Data supplied: Begin
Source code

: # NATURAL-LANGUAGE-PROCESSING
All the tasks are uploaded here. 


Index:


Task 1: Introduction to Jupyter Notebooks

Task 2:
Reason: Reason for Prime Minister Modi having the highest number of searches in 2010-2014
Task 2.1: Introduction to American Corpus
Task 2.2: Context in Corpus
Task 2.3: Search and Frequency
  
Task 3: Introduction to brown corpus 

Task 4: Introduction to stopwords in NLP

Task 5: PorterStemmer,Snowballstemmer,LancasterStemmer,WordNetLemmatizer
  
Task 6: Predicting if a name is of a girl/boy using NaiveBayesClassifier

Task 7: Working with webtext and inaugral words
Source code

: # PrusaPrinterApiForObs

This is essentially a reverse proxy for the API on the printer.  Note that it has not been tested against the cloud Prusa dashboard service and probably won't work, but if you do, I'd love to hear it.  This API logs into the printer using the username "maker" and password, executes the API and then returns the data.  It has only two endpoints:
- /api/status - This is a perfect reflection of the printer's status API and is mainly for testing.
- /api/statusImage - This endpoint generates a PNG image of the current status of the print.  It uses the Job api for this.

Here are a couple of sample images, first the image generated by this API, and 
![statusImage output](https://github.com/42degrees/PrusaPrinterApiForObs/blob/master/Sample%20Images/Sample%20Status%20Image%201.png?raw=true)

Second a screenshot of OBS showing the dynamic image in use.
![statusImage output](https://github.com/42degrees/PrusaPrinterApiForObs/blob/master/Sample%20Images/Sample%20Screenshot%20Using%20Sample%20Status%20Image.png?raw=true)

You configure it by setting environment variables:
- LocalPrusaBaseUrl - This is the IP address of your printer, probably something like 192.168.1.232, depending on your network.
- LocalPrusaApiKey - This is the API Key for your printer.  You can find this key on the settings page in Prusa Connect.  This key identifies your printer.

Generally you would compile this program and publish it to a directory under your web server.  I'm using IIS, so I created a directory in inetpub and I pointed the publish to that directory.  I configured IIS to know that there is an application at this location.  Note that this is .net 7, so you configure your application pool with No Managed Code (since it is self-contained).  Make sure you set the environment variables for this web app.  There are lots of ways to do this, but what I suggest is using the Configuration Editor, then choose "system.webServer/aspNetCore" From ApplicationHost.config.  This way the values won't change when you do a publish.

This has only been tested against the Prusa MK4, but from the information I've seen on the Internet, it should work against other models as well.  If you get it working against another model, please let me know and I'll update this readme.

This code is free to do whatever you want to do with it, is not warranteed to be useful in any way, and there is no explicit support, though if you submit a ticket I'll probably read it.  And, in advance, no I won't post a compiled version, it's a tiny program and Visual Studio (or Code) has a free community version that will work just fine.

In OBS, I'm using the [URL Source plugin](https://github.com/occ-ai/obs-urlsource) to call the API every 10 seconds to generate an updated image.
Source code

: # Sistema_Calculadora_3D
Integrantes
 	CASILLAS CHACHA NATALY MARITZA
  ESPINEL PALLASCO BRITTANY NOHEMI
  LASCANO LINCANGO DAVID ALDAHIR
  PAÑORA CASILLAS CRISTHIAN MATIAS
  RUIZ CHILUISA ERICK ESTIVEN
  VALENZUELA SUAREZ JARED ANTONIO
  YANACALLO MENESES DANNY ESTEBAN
Data supplied: End
Data supplied: Begin
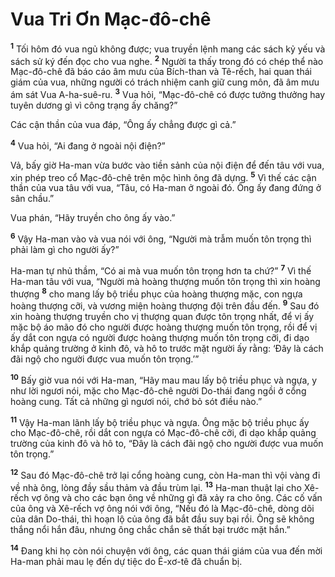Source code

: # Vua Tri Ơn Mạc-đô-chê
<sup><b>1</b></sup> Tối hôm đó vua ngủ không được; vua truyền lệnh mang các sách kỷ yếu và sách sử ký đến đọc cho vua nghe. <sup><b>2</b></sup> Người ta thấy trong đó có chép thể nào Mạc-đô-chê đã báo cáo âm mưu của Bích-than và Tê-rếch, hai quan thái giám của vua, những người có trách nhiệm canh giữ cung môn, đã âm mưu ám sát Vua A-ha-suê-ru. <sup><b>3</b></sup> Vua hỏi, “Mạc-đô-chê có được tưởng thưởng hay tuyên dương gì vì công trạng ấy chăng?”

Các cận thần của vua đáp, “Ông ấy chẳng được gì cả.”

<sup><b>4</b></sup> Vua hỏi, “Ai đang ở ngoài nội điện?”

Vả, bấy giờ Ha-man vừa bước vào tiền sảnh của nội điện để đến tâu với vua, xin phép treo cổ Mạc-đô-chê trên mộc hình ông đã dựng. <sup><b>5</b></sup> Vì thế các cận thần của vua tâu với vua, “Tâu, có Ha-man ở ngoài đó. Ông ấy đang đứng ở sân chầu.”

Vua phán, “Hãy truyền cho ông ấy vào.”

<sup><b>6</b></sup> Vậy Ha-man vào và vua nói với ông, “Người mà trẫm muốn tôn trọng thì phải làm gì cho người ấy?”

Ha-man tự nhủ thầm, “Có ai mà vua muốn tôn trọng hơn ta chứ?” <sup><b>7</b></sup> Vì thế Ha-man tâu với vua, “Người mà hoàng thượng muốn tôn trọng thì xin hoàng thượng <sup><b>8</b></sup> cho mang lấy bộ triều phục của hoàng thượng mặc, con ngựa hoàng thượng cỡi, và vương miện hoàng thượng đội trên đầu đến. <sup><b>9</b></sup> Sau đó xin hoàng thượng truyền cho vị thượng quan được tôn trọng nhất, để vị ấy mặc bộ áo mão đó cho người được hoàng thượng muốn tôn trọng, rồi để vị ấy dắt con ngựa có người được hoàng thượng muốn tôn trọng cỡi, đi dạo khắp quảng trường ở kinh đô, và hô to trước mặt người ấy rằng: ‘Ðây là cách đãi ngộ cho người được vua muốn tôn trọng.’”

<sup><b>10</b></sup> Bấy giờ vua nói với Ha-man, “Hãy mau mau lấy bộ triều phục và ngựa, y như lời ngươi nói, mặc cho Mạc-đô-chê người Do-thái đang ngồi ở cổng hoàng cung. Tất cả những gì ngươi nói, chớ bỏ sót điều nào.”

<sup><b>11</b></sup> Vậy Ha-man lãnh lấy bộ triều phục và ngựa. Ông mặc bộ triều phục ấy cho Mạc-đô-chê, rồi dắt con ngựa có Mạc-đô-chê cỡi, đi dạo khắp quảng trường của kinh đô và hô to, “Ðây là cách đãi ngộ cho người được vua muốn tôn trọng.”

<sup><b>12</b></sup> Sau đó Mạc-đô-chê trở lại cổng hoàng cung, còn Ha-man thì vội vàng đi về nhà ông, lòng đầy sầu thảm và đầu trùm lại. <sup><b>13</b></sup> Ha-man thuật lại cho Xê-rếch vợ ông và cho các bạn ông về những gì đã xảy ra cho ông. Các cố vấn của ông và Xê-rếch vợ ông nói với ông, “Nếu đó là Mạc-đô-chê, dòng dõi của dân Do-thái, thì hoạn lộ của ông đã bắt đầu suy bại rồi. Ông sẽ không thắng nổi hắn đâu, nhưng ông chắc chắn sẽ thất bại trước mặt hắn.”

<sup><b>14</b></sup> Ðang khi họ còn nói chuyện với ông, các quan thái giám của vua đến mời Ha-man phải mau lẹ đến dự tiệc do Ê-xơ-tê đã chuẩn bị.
Data supplied: End
**What the task asks**
What is needed is one number: how many lines of the records above contain the word "Introduction".

**Answer section**
4